Marshall and #MeToo: A 77-year-old civil rights fight exposes the reactionary character of the sexual misconduct witch-hunt
1 February 2018
The 2018 Academy Award nominations have been announced, and among those films passed over was Marshall, the film biography of Thurgood Marshall, the first African-American Justice of the US Supreme Court.
The film, as we have previously noted, suffered from its one-sided portrayal of the career of its protagonist, but despite this weakness, its subject matter was significant and worth considering. It focused on a landmark criminal case in a Northern courtroom, in the period just before US entry into the Second World War.
In winning acquittal for a black defendant, Joseph Spell, accused of raping his white employer, Marshall and his co-counsel, Sam Friedman, struck an important blow for civil rights and liberties, against racial discrimination in the legal system. Marshall had been sent to Connecticut by the National Association for the Advancement of Colored People (NAACP) to assist Friedman, who was admitted to the Connecticut bar.
The case, The State of Connecticut v. Joseph Spell, was tried in January 1941, shortly after Eleanor Strubing, a wealthy white woman in the Connecticut suburbs of New York City, claimed that her chauffeur/butler had raped her while her husband was out of town. The charge generated lurid headlines in newspapers far beyond the immediate area.

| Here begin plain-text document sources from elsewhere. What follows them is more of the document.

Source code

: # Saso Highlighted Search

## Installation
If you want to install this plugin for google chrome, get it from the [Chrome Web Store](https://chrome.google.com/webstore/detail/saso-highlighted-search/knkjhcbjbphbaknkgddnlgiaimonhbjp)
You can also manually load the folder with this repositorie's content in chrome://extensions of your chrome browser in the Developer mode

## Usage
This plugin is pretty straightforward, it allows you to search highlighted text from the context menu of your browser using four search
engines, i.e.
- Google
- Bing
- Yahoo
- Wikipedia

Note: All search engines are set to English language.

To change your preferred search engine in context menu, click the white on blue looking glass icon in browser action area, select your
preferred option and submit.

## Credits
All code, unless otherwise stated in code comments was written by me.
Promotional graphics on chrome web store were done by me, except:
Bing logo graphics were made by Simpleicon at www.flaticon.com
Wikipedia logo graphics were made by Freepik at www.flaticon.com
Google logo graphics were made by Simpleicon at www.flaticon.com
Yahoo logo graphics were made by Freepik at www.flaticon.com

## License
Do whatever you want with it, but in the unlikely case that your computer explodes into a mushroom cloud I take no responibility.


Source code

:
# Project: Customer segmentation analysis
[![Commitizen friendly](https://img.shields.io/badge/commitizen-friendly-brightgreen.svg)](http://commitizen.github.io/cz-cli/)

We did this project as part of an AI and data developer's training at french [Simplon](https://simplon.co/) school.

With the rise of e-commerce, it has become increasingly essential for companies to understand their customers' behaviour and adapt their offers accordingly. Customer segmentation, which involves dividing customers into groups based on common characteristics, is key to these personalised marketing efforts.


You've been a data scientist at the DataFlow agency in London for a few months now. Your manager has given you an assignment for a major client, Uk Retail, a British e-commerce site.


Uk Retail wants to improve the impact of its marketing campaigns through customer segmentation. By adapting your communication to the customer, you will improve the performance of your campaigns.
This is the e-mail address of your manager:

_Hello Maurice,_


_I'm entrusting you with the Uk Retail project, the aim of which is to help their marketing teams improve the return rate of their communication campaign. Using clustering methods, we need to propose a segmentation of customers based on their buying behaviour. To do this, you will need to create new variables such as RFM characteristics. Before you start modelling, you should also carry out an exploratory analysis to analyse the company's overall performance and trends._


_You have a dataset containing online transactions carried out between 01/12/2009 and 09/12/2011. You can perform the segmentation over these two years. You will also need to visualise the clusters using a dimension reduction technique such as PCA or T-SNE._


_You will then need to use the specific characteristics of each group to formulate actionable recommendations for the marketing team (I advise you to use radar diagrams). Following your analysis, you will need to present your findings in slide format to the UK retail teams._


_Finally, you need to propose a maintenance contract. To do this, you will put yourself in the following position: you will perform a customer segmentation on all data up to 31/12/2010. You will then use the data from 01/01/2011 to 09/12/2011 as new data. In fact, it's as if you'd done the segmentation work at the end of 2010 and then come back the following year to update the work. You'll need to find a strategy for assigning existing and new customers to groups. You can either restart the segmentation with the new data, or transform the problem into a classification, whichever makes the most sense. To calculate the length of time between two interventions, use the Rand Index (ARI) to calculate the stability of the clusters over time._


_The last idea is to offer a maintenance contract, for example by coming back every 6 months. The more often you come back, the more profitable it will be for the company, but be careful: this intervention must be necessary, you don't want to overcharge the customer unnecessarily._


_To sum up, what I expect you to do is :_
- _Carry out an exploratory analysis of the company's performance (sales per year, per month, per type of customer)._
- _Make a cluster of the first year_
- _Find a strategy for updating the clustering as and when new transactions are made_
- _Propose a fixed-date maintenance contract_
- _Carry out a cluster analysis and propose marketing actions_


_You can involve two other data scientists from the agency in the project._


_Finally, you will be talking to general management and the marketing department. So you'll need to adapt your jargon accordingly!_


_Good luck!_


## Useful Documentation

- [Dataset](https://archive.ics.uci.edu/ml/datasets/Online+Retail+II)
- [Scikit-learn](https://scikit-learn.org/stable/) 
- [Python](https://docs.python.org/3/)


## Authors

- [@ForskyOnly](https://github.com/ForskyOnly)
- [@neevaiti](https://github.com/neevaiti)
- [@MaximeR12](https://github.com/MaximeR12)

The case against Spell illustrated the continuing discrimination facing African-Americans in the northern US states. While Jim Crow segregation continued in the South as it had for more than a half-century, housing segregation and employment discrimination in the North forced many black workers, especially where factory employment was not available, to take domestic jobs such as chauffeurs and housekeepers. The Connecticut trial made many workers worry that they would be dismissed from their jobs as a result of the fear being generated.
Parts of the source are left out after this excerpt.